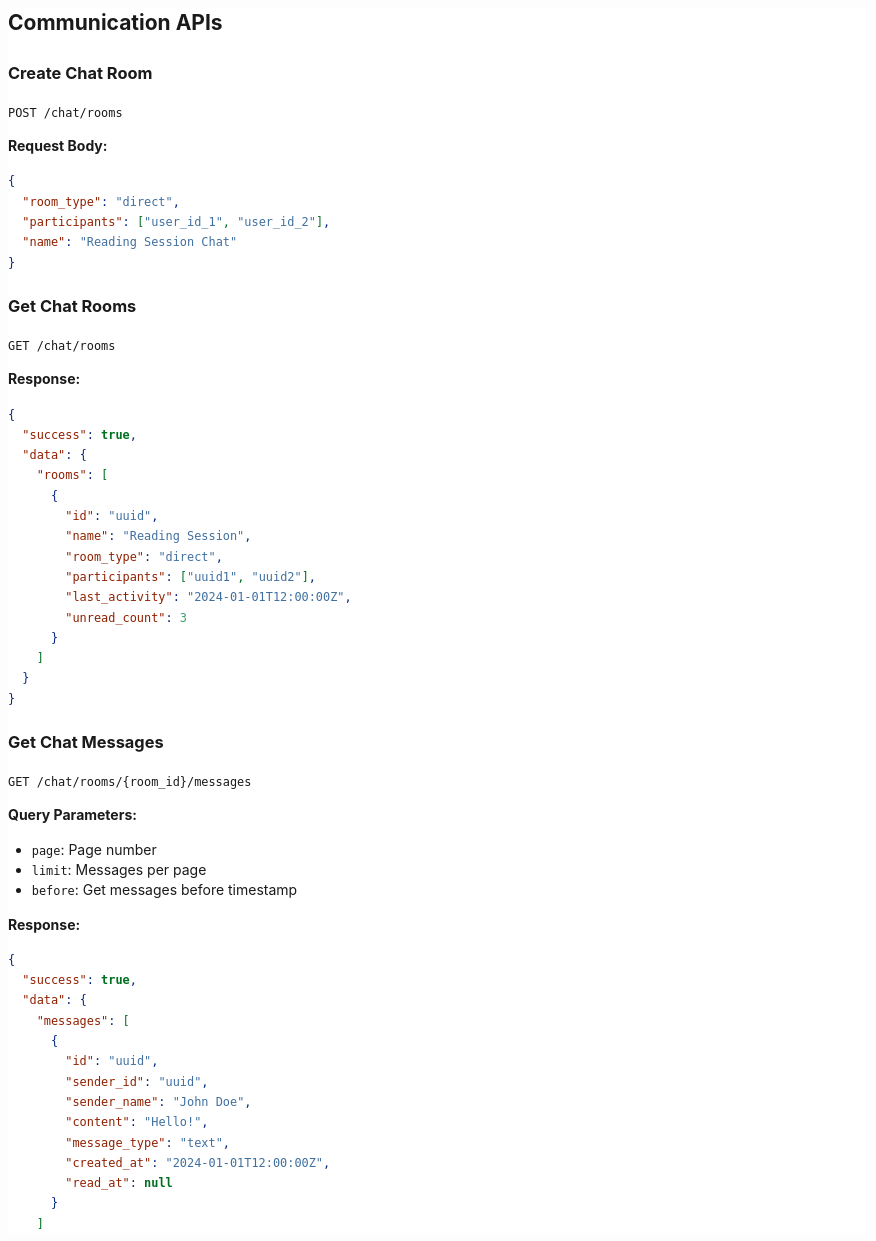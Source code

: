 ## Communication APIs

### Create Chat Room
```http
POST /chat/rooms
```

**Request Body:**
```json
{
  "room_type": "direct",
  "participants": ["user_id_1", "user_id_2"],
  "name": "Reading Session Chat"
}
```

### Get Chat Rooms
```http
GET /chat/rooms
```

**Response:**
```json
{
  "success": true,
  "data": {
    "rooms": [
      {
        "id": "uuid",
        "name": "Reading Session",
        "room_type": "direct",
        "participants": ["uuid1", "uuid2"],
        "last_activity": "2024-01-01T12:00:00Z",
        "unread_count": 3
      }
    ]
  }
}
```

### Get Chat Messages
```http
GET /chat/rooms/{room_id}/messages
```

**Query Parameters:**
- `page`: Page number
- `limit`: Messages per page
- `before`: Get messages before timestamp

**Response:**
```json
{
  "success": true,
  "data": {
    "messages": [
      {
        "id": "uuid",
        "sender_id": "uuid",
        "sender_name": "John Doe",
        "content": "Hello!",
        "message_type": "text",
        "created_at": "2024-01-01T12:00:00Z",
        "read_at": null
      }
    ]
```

********************

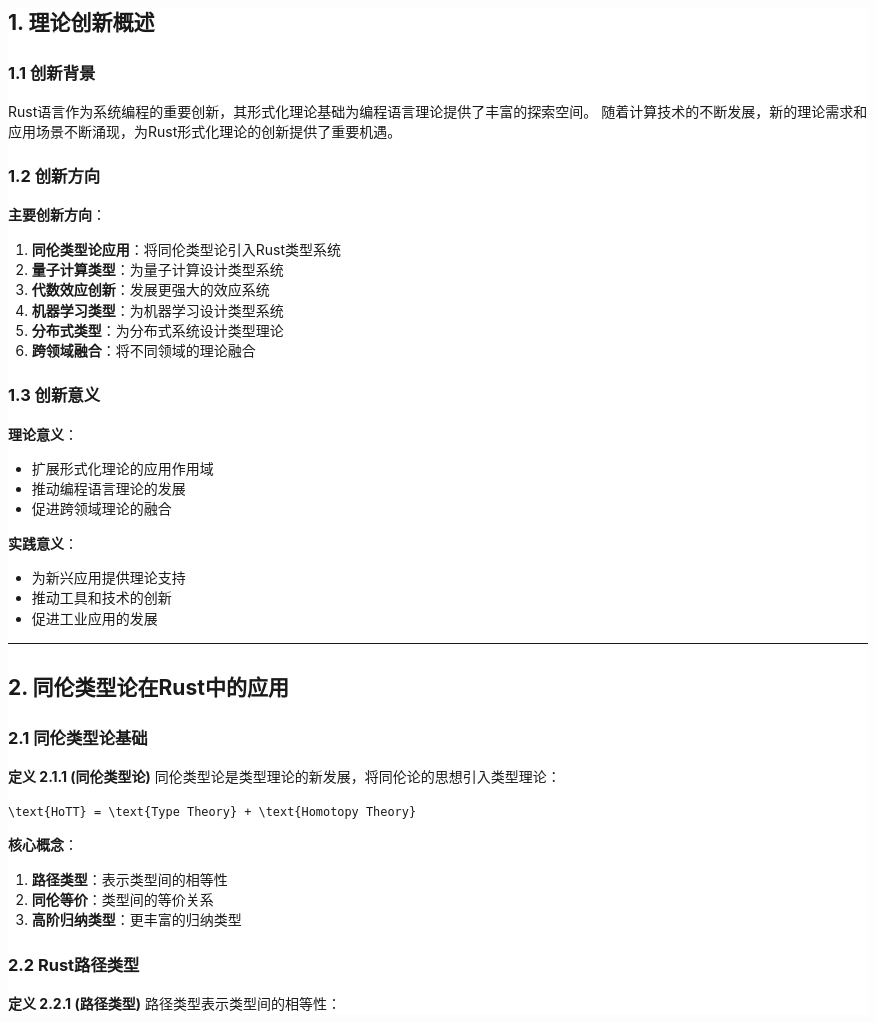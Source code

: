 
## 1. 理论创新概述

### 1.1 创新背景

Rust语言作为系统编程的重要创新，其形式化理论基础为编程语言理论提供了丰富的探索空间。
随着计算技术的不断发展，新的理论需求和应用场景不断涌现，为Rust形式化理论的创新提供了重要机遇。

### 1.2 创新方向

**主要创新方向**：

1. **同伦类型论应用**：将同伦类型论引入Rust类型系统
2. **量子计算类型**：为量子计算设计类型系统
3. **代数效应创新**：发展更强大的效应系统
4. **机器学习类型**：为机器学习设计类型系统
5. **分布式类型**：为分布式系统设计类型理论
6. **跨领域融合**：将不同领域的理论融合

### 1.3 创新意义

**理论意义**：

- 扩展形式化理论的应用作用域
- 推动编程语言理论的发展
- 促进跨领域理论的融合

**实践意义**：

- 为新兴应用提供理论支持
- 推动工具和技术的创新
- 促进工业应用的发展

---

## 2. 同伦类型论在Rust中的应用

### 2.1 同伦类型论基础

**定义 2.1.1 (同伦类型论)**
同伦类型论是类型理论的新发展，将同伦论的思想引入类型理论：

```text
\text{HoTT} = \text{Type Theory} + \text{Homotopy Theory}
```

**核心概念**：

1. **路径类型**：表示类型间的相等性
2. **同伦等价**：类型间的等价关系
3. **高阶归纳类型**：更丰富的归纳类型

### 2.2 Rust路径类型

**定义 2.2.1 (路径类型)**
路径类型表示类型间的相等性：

********************

▶ **WHAT YOU HAVE TO DO**
For this exercise, please output exactly the lines above starting at the line with "5. **分布式类型**：为分布式系统设计类型理论" and ending at the line with "3. **高阶归纳类型**：更丰富的归纳类型", ends included.

▶ **EXERCISE ANSWER**
5. **分布式类型**：为分布式系统设计类型理论
6. **跨领域融合**：将不同领域的理论融合

### 1.3 创新意义

**理论意义**：

- 扩展形式化理论的应用作用域
- 推动编程语言理论的发展
- 促进跨领域理论的融合

**实践意义**：

- 为新兴应用提供理论支持
- 推动工具和技术的创新
- 促进工业应用的发展

---

## 2. 同伦类型论在Rust中的应用

### 2.1 同伦类型论基础

**定义 2.1.1 (同伦类型论)**
同伦类型论是类型理论的新发展，将同伦论的思想引入类型理论：

```text
\text{HoTT} = \text{Type Theory} + \text{Homotopy Theory}
```

**核心概念**：

1. **路径类型**：表示类型间的相等性
2. **同伦等价**：类型间的等价关系
3. **高阶归纳类型**：更丰富的归纳类型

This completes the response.